Over the summer, I spent every day in the Learning Commons Maths center basically working my way though the Calc2 part of the book to give myself a leg up for the fall. Calc2 is notoriously difficult so I wanted to have the best chance at passing it the first time around. As class went by this past fall, I slowly and slowly got behind. I just can't uptake the information fast enough....its how my brain works. I ended up withdrawing from Calc2 on Nov. 14th this past fall. I felt terrible again....I felt a failure like never before. Its weighed heavily on me to be honest. My first night at class for my 2nd try at Calc2 is tomorrow night at 7pm and I am apprehensive but I am going to give it what I have.
There is a lot missing from this story....the amount of work I put in and its something that is nearly impossible to explain. For my 2nd and 3rd round at Calc1 and 1st round at Calc2, I spent easily double to amount of time studying that other students would. I would go to the math center after work until 8pm every day I didn't have class. I had 2 tutors and went twice a week (1hr each). I spent sat and sunday in the math center for 3hrs each day. Thats on top of spending every lunch hour on a white board and both 15min breaks as well doing maths. I became notorious at COD and still am. I became a fixture in the math center and I had no shame in that I kept failing.....but it became very known to all the professors that I was in it for the long haul. Once you cross that threshold....they take notice and you begin getting respected in a very different way and you begin getting help others might not get. My tutors now tutor me outside of school and they do it for free because they enjoy tutoring me. What I leaned through all this is that I learn differently that others.....I must understand something and not just know it. I must understand its inner workings, why it works, how it works, etc. Not just memorize it for an exam and then done. It was apparent to my professors and tutors that a passion for maths was growing inside of me and they began nurturing it.

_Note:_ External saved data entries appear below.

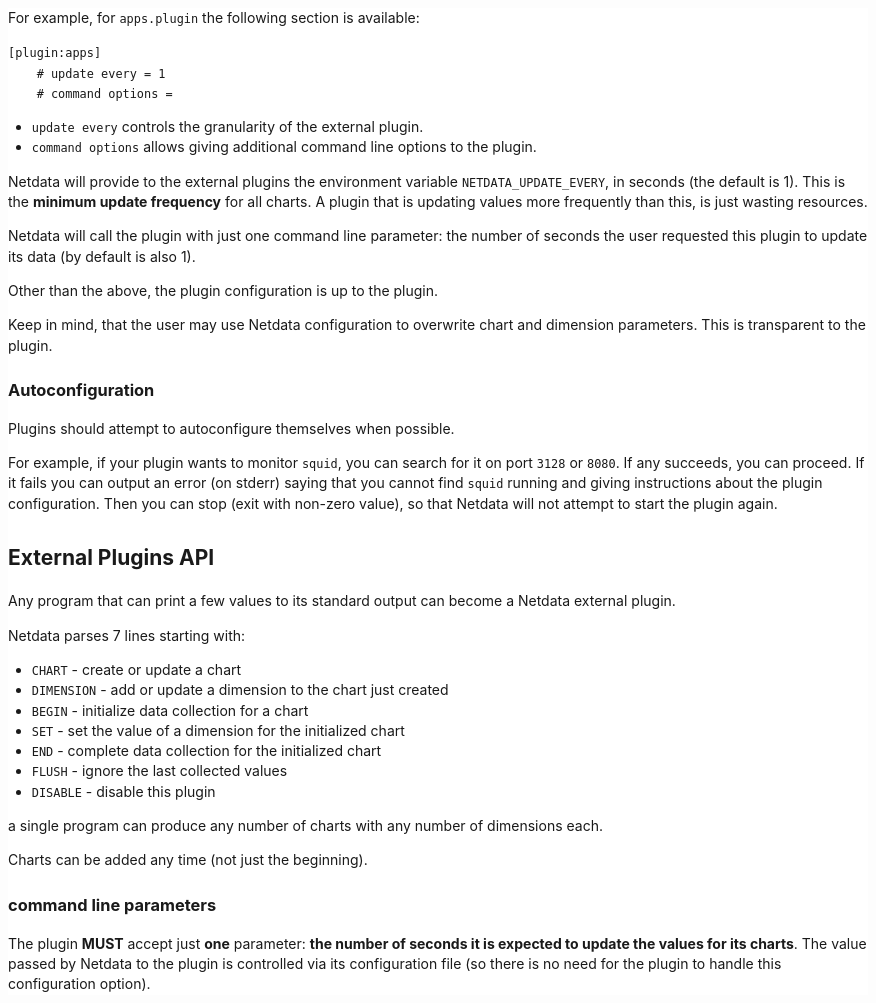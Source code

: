 For example, for `apps.plugin` the following section is available:

```
[plugin:apps]
	# update every = 1
	# command options =
```

-   `update every` controls the granularity of the external plugin.
-   `command options` allows giving additional command line options to the plugin.

Netdata will provide to the external plugins the environment variable `NETDATA_UPDATE_EVERY`, in seconds (the default is 1). This is the **minimum update frequency** for all charts. A plugin that is updating values more frequently than this, is just wasting resources.

Netdata will call the plugin with just one command line parameter: the number of seconds the user requested this plugin to update its data (by default is also 1).

Other than the above, the plugin configuration is up to the plugin.

Keep in mind, that the user may use Netdata configuration to overwrite chart and dimension parameters. This is transparent to the plugin.

### Autoconfiguration

Plugins should attempt to autoconfigure themselves when possible.

For example, if your plugin wants to monitor `squid`, you can search for it on port `3128` or `8080`. If any succeeds, you can proceed. If it fails you can output an error (on stderr) saying that you cannot find `squid` running and giving instructions about the plugin configuration. Then you can stop (exit with non-zero value), so that Netdata will not attempt to start the plugin again.

## External Plugins API

Any program that can print a few values to its standard output can become a Netdata external plugin.

Netdata parses 7 lines starting with:

-   `CHART` - create or update a chart
-   `DIMENSION` - add or update a dimension to the chart just created
-   `BEGIN` - initialize data collection for a chart
-   `SET` - set the value of a dimension for the initialized chart
-   `END` - complete data collection for the initialized chart
-   `FLUSH` - ignore the last collected values
-   `DISABLE` - disable this plugin

a single program can produce any number of charts with any number of dimensions each.

Charts can be added any time (not just the beginning).

### command line parameters

The plugin **MUST** accept just **one** parameter: **the number of seconds it is
expected to update the values for its charts**. The value passed by Netdata
to the plugin is controlled via its configuration file (so there is no need
for the plugin to handle this configuration option).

I still suck at maths.....but I refuse to give up and now....I am minoring in maths.
My point to all of this is do not sell yourself short, do not tell yourself you cannot do something because once you do, you begin to REALLY believe it. Everyone says "Don't live in the past, everything happens for a reason."
I regret few things but one thing I do regret.....dropping out of school 3 times. Learning higher level maths when you are 41 is horribly difficult. My brain is far less flexible than your 17yo brain and I would sell my soul to the devil to go back to 2003 and find a way to stay in school or to 2011 and tell myself I can do it and to just stick it out. It breaks my heart because I know I would have my degree now and be in a better place doing better things.
Enroll in the hardest classes you can. The worst thing that happens is that you have to take them again. Ignore the money.....you can always make more of that. You can't make more time.
The only good thing I have to show for my regret is I am a sole inventor on a patent for a very technical device and a patent is one of the holy grails for any engineer. Thing is, I would trade that patent for a degree anyday.
I know i won't be an engineer but more of an technician with that advanced diploma qualification.
Enroll in engineering classes, do it. You will not regret it in 10 years time. I promise you.